__Task statement__
Exactly and only the lines from the first entry through the line with "- **Swim with" should be copied, both ends included, with no pictures.

__Data supplied__
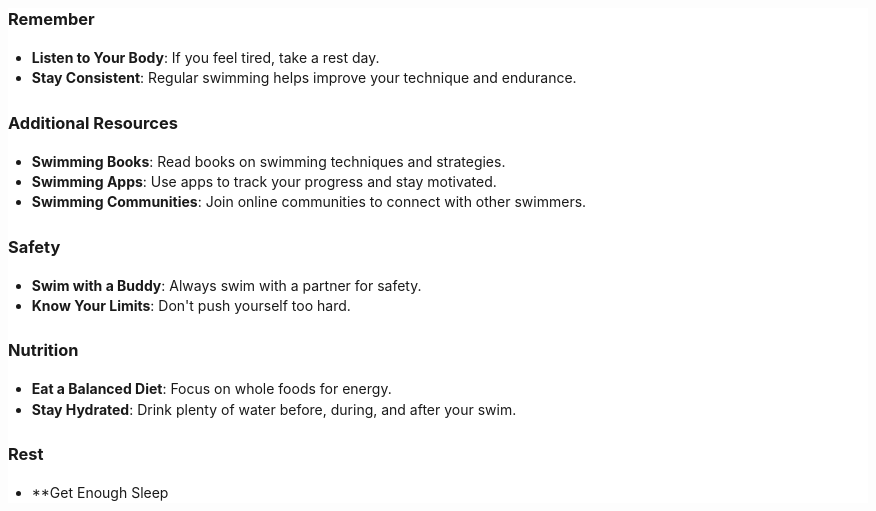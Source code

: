 ### **Remember**

- **Listen to Your Body**: If you feel tired, take a rest day.
- **Stay Consistent**: Regular swimming helps improve your technique and endurance.

### **Additional Resources**

- **Swimming Books**: Read books on swimming techniques and strategies.
- **Swimming Apps**: Use apps to track your progress and stay motivated.
- **Swimming Communities**: Join online communities to connect with other swimmers.

### **Safety**

- **Swim with a Buddy**: Always swim with a partner for safety.
- **Know Your Limits**: Don't push yourself too hard.

### **Nutrition**

- **Eat a Balanced Diet**: Focus on whole foods for energy.
- **Stay Hydrated**: Drink plenty of water before, during, and after your swim.

### **Rest**

- **Get Enough Sleep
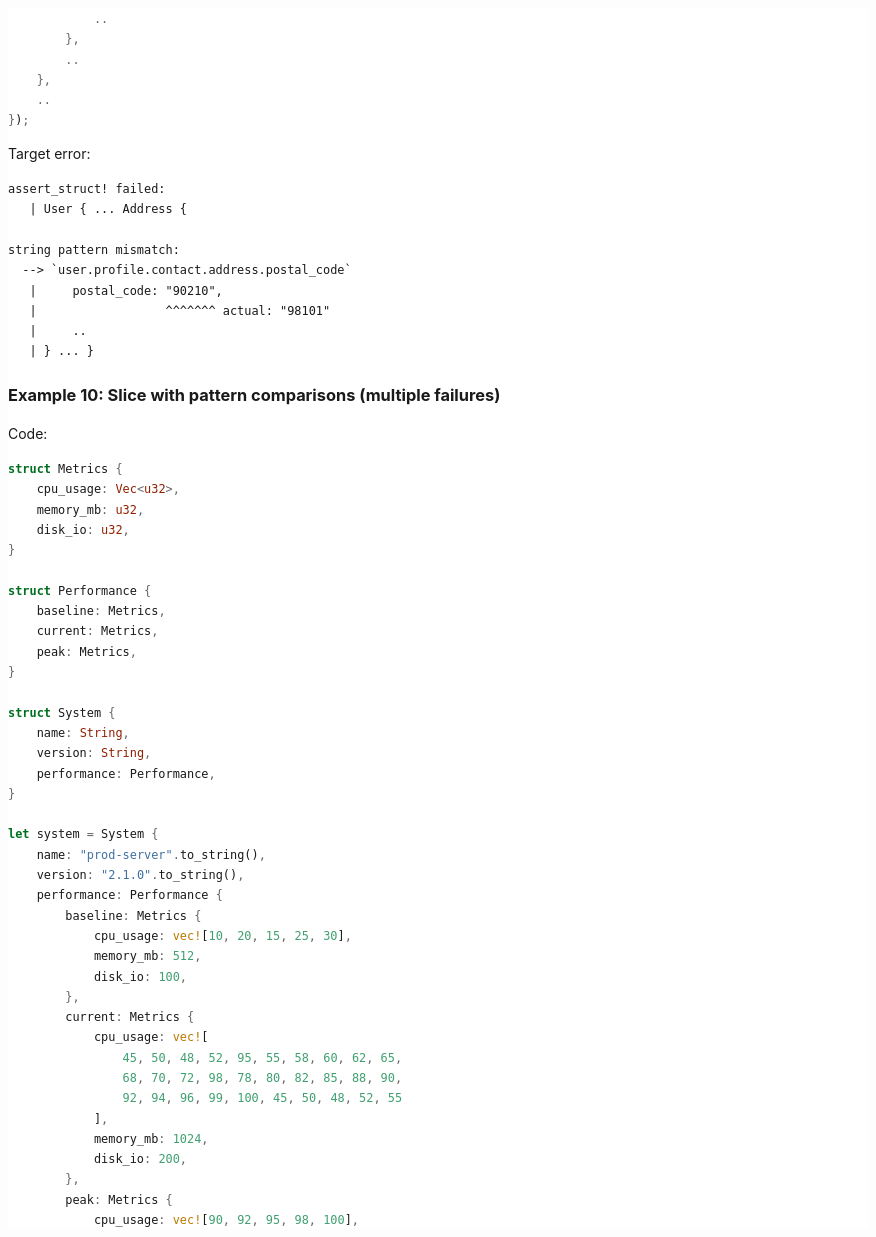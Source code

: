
 ```rust
            ..
        },
        ..
    },
    ..
});
```

Target error:
```
assert_struct! failed:
   | User { ... Address {

string pattern mismatch:
  --> `user.profile.contact.address.postal_code`
   |     postal_code: "90210",
   |                  ^^^^^^^ actual: "98101"
   |     ..
   | } ... }
```

### Example 10: Slice with pattern comparisons (multiple failures)

Code:
```rust
struct Metrics {
    cpu_usage: Vec<u32>,
    memory_mb: u32,
    disk_io: u32,
}

struct Performance {
    baseline: Metrics,
    current: Metrics,
    peak: Metrics,
}

struct System {
    name: String,
    version: String,
    performance: Performance,
}

let system = System {
    name: "prod-server".to_string(),
    version: "2.1.0".to_string(),
    performance: Performance {
        baseline: Metrics {
            cpu_usage: vec![10, 20, 15, 25, 30],
            memory_mb: 512,
            disk_io: 100,
        },
        current: Metrics {
            cpu_usage: vec![
                45, 50, 48, 52, 95, 55, 58, 60, 62, 65,
                68, 70, 72, 98, 78, 80, 82, 85, 88, 90,
                92, 94, 96, 99, 100, 45, 50, 48, 52, 55
            ],
            memory_mb: 1024,
            disk_io: 200,
        },
        peak: Metrics {
            cpu_usage: vec![90, 92, 95, 98, 100],
```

__Reply to the task__
Source code

: ### **Remember**

- **Listen to Your Body**: If you feel tired, take a rest day.
- **Stay Consistent**: Regular swimming helps improve your technique and endurance.

### **Additional Resources**

- **Swimming Books**: Read books on swimming techniques and strategies.
- **Swimming Apps**: Use apps to track your progress and stay motivated.
- **Swimming Communities**: Join online communities to connect with other swimmers.

### **Safety**

- **Swim with a Buddy**: Always swim with a partner for safety.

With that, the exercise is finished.